Perhaps too late and impervious to the needs of other bloggers I’ve committed a faux pas or two by commenting much in my same voice. To write otherwise would feel disingenuous. The endangered species of the personal narrative co-exists awash a sea of me-too.

Comments bubble up from the dark waters of “atta girl” and “you got this” and “how beautiful (sad, unfortunate, wonderful) your situation.” The depth of commentary reveals the time a reader takes to try and comprehend even my more lachrymose posts without turning away. My goal never included becoming the most popular or beloved. Instead my decision seemed right to me: to cobble together the rough stones down in a path to the truth of grief, death, side effects, the pain and it’s remedies, loss of love, family and friends, arising from a disease and it’s discontents.

Sometimes it’s a very difficult path to lay. Even the photos can become hard to look at but harder to turn from looking away as in my post: Bone Deep: the painful reality of metastatic cancer.

Context for content(ment)

Recently after commenting on that post, of which no background for what despair this person had come to at the end of their treatment options. I felt near obligation given the missing history of the persons metastatic cancer and what treatments they’d previously endured. My heart sank as I felt them giving up hope. I could only empathize with the information written with no kind of link to a previous post of their journey. Generally I shy away from using the word “journey” in relation to MBC, the word most used by kinder, gentler blog writers.

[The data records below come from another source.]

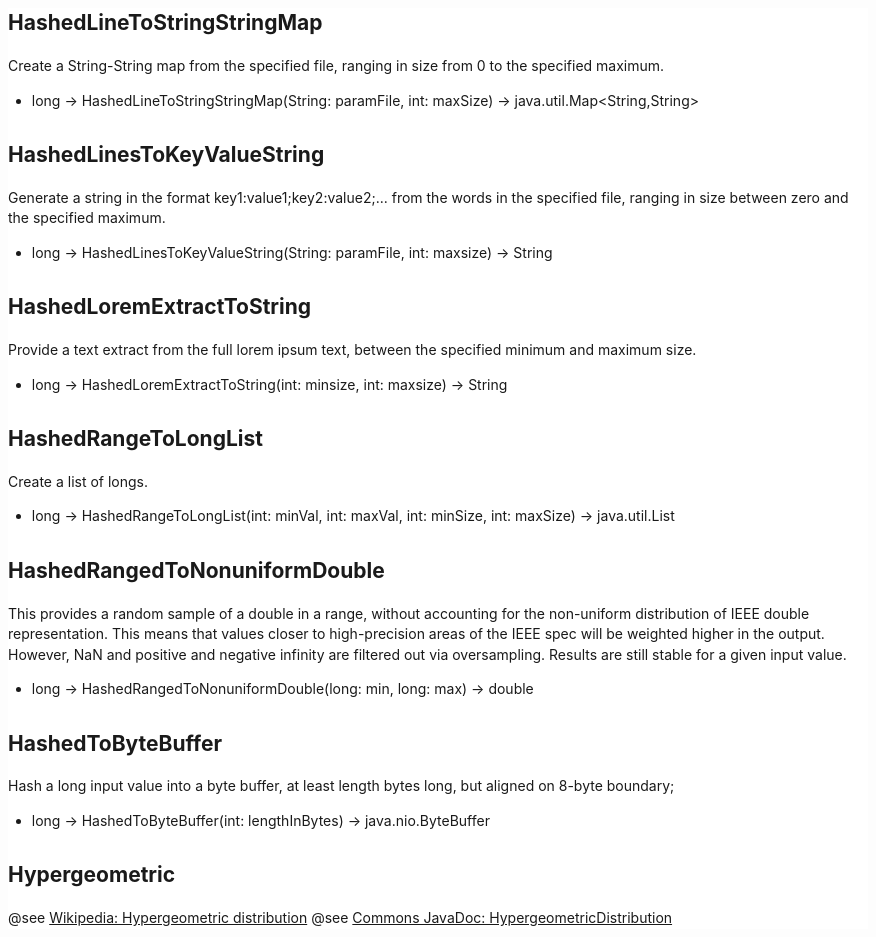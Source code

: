 ## HashedLineToStringStringMap

Create a String-String map from the specified file, ranging in size
from 0 to the specified maximum.

- long -> HashedLineToStringStringMap(String: paramFile, int: maxSize) -> java.util.Map<String,String>

## HashedLinesToKeyValueString

Generate a string in the format key1:value1;key2:value2;... from the words
in the specified file, ranging in size between zero and the specified maximum.

- long -> HashedLinesToKeyValueString(String: paramFile, int: maxsize) -> String

## HashedLoremExtractToString

Provide a text extract from the full lorem ipsum text, between the specified
minimum and maximum size.

- long -> HashedLoremExtractToString(int: minsize, int: maxsize) -> String

## HashedRangeToLongList

Create a list of longs.

- long -> HashedRangeToLongList(int: minVal, int: maxVal, int: minSize, int: maxSize) -> java.util.List<Long>

## HashedRangedToNonuniformDouble

This provides a random sample of a double in a range, without
accounting for the non-uniform distribution of IEEE double representation.
This means that values closer to high-precision areas of the IEEE spec
will be weighted higher in the output. However, NaN and positive and
negative infinity are filtered out via oversampling. Results are still
stable for a given input value.

- long -> HashedRangedToNonuniformDouble(long: min, long: max) -> double

## HashedToByteBuffer

Hash a long input value into a byte buffer, at least length bytes long, but aligned on 8-byte
boundary;

- long -> HashedToByteBuffer(int: lengthInBytes) -> java.nio.ByteBuffer

## Hypergeometric

@see <a href="http://en.wikipedia.org/wiki/Hypergeometric_distribution">Wikipedia: Hypergeometric distribution</a>
@see <a href="https://commons.apache.org/proper/commons-statistics/commons-statistics-distribution/apidocs/org/apache/commons/statistics/distribution/HypergeometricDistribution.html">Commons JavaDoc: HypergeometricDistribution</a>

My contextualization of metastatic disease co-mingles help in two ways:

  1. Plain, black and white discussions of all the experiences from the ugliest fleur du mal to the most heart felt and touching so there can be a personal connection between us – you and I, subject and object, reader and writer. Whether or not the reader had or has cancer should not matter, since it’s the experience of the human condition in which I strive to participate not only of terminal illness.

  2. Easing the loneliness among my sisters and brothers with metastatic cancer has always been the goal of starting the cancerbus.com. It may not help all readers. However given some of your encouraging commentary, your words fuel my desire to continue week after week.

Alone or lonely?

There’s a peace in solitude yet an anguish in loneliness. I suppose the imposition of solitude with cancer feels the loneliest of all. At that very moment you need all the support you can find, you find yourself isolated even in large crowds. No one can understand whose life is without disease. Dis-ease. Taken apart the word disease explains exactly what causes our loneliness. It’s not being at ease in our own bodies turned against the souls who resided within.

This is why I write, to ease the loneliness of metastatic cancer. To find kindred spirits out in the ether. And so that said, if I happen to meet you through your words probably written for much the same reason, please take my comments as they’re meant. A way to reach you in your writer’s space from one mind to another and sketch you a hug in the way that I’m lucky enough to find comes easy to me.

I’ll write you a love song to celebrate our lives, together yet apart. We have more than disease in common. We love life and want to hang on as long as possible, with those like ourselves who have death beating down our doors. Perhaps with more strength of numbers it can’t get through quite as fast, since loneliness creates a weaker immunity and allows our disease to win over our minds and not just our bodies.